A Turkey in the Coal Mine
by Dr Leila Heckman, August 14, 2018

Having lived through the Asian crisis in 1997 (I was in Korea in Dec. 1997 when the won was depreciating 10% a day) and the Russian default/devaluation in 1998 (I was in Russia in July 1998), I can appreciate concerns about what is happening in Turkey spreading to other markets around the world.

However, in 1997, there were definitely differences from today. Before the Asian crisis, the Thai baht was pegged to the US$, and many of the emerging Asian markets were running large current account deficits (imports were higher than exports which had to be financed). For example, Thailand and Malaysia had current account deficits of 9.5% and 5.3% of GDP, respectively.   Currency reserves were running out. (They could not finance their $ denominated debts and imports.).  In 1997, Emerging Asian markets were down 48% while the US was up 34% and Europe was up 24%.  Equity contagion was contained to Asian markets.

In 1998, during the Russian default and currency crisis, the US hedge fund LTCM got into trouble.  There was more contagion around the world, centered around August 1998.  However, for the year, the US was up 30% and Europe was up 29%. It was the Emerging Markets which got really hurt for the year.  Russia was down 83% and Latin America was down 35%.

Turkey is somewhat of an outlier today.  The lira’s decline reflects multiple investor concerns regarding Turkey, including its heavy reliance on short-term funds from abroad, the potential impact of U.S. economic sanctions, and a lack of confidence in the Erdogan regime’s economic policies.  It is running a large current account deficit of 6.3% of GDP –similar to the level of the Asian markets in 1997.  However, today most other markets around the world are not running current account deficits.  In fact, the average emerging market has a current account surplus of .2%.
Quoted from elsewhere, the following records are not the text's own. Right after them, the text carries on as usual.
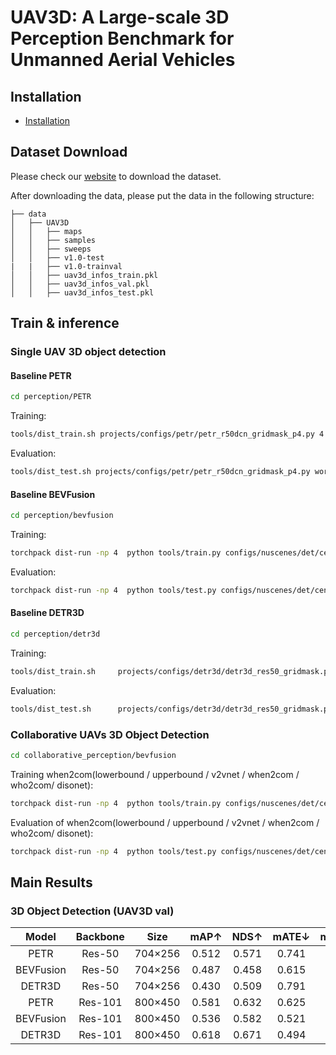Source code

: # UAV3D: A Large-scale 3D Perception Benchmark for Unmanned Aerial Vehicles


## Installation
- [Installation](https://github.com/huiyegit/UAV3D/tree/main)

## Dataset Download
Please check our [website](https://github.com/huiyegit/UAV3D/tree/main) to download the dataset.

After downloading the data, please put the data in the following structure:
```shell
├── data
│   ├── UAV3D
│   │   ├── maps
│   │   ├── samples
│   │   ├── sweeps
│   │   ├── v1.0-test
|   |   ├── v1.0-trainval
│   │   ├── uav3d_infos_train.pkl
│   │   ├── uav3d_infos_val.pkl
│   │   ├── uav3d_infos_test.pkl
```
## Train & inference
### Single UAV 3D object detection
#### Baseline PETR
```bash
cd perception/PETR
```
Training:
```bash
tools/dist_train.sh projects/configs/petr/petr_r50dcn_gridmask_p4.py 4 --work-dir work_dirs/petr_r50dcn_gridmask_p4/
```
Evaluation:
```bash
tools/dist_test.sh projects/configs/petr/petr_r50dcn_gridmask_p4.py work_dirs/petr_r50dcn_gridmask_p4/latest.pth 8 --eval bbox
```
#### Baseline BEVFusion
```bash
cd perception/bevfusion
```
Training:
```bash
torchpack dist-run -np 4  python tools/train.py configs/nuscenes/det/centerhead/lssfpn/camera/256x704/resnet/default.yaml    --run-dir runs/resnet50
```
Evaluation:
```bash
torchpack dist-run -np 4  python tools/test.py configs/nuscenes/det/centerhead/lssfpn/camera/256x704/resnet/default.yaml   runs/resnet50/epoch_24.pth   --eval bbox
```
#### Baseline DETR3D
```bash
cd perception/detr3d
```
Training:
```bash
tools/dist_train.sh     projects/configs/detr3d/detr3d_res50_gridmask.py   4  --work-dir      work_dirs/detr3d_res50_gridmask/
```
Evaluation:
```bash
tools/dist_test.sh      projects/configs/detr3d/detr3d_res50_gridmask.py     work_dirs/detr3d_res50_gridmask/epoch_24.pth  4  --eval bbox
```
### Collaborative UAVs 3D Object Detection
```bash
cd collaborative_perception/bevfusion
```
Training when2com(lowerbound / upperbound / v2vnet / when2com / who2com/ disonet):
```bash
torchpack dist-run -np 4  python tools/train.py configs/nuscenes/det/centerhead/lssfpn/camera/256x704/swint/when2com/default.yaml --model.encoders.camera.backbone.init_cfg.checkpoint pretrained/swint-nuimages-pretrained.pth    --run-dir runs/when2com
```
Evaluation of when2com(lowerbound / upperbound / v2vnet / when2com / who2com/ disonet):
```bash
torchpack dist-run -np 4  python tools/test.py configs/nuscenes/det/centerhead/lssfpn/camera/256x704/swint/when2com/default.yaml    runs/when2com/epoch_24.pth   --eval bbox
```
## Main Results
### 3D Object Detection (UAV3D val)


|  Model  | Backbone | Size  | mAP↑  | NDS↑  | mATE↓  | mASE↓  | mAOE↓  | Checkpoint  | Log  |
| :--: | :-------: | :--: | :--: | :--: | :--: | :--: | :--: | :--: | :--: |
| PETR | Res-50 | 704×256 |0.512|0.571|0.741|0.173|0.072| [link](https://github.com/huiyegit/UAV3D/tree/main) |  [link](https://github.com/huiyegit/UAV3D/tree/main)  |  
|BEVFusion|Res-50|704×256 |0.487|0.458|0.615|0.152|1.000| [link](https://github.com/huiyegit/UAV3D/tree/main) |  [link](https://github.com/huiyegit/UAV3D/tree/main)  |     
|DETR3D| Res-50 | 704×256 |0.430|0.509|0.791|0.187|0.100| [link](https://github.com/huiyegit/UAV3D/tree/main) |  [link](https://github.com/huiyegit/UAV3D/tree/main)  |   
| PETR | Res-101 | 800×450|0.581|0.632|0.625|0.160|0.064| [link](https://github.com/huiyegit/UAV3D/tree/main) |  [link](https://github.com/huiyegit/UAV3D/tree/main)  |  
|BEVFusion|Res-101|800×450|0.536|0.582|0.521|0.154|0.343| [link](https://github.com/huiyegit/UAV3D/tree/main) |  [link](https://github.com/huiyegit/UAV3D/tree/main)  |      
|DETR3D| Res-101 | 800×450|0.618|0.671|0.494|0.158|0.070| [link](https://github.com/huiyegit/UAV3D/tree/main) |  [link](https://github.com/huiyegit/UAV3D/tree/main)  |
That said, we have been in a bull market since 2009, and the bull market has gotten “long in the tooth”.  On the positive side, forecasted earnings growth, especially for U.S .companies, looks strong for 2018 at 22% and for the rest of the World markets at 10%.  The price-to-earnings ratio for the overall World market at 20x is not in bubble territory, although there are individual stocks might be bubbles. We have found that declines of 20% or more in World markets tend to be associated with large earnings declines (e.g.in 1990, Gulf War and oil price spike). At this point, I doubt whether the situation in Turkey can tip the world into recession and cause double digit earnings declines.  But then again, we still have the credit bubble in China, unresolved Brexit, trade wars that could cause more serious damage to the World markets.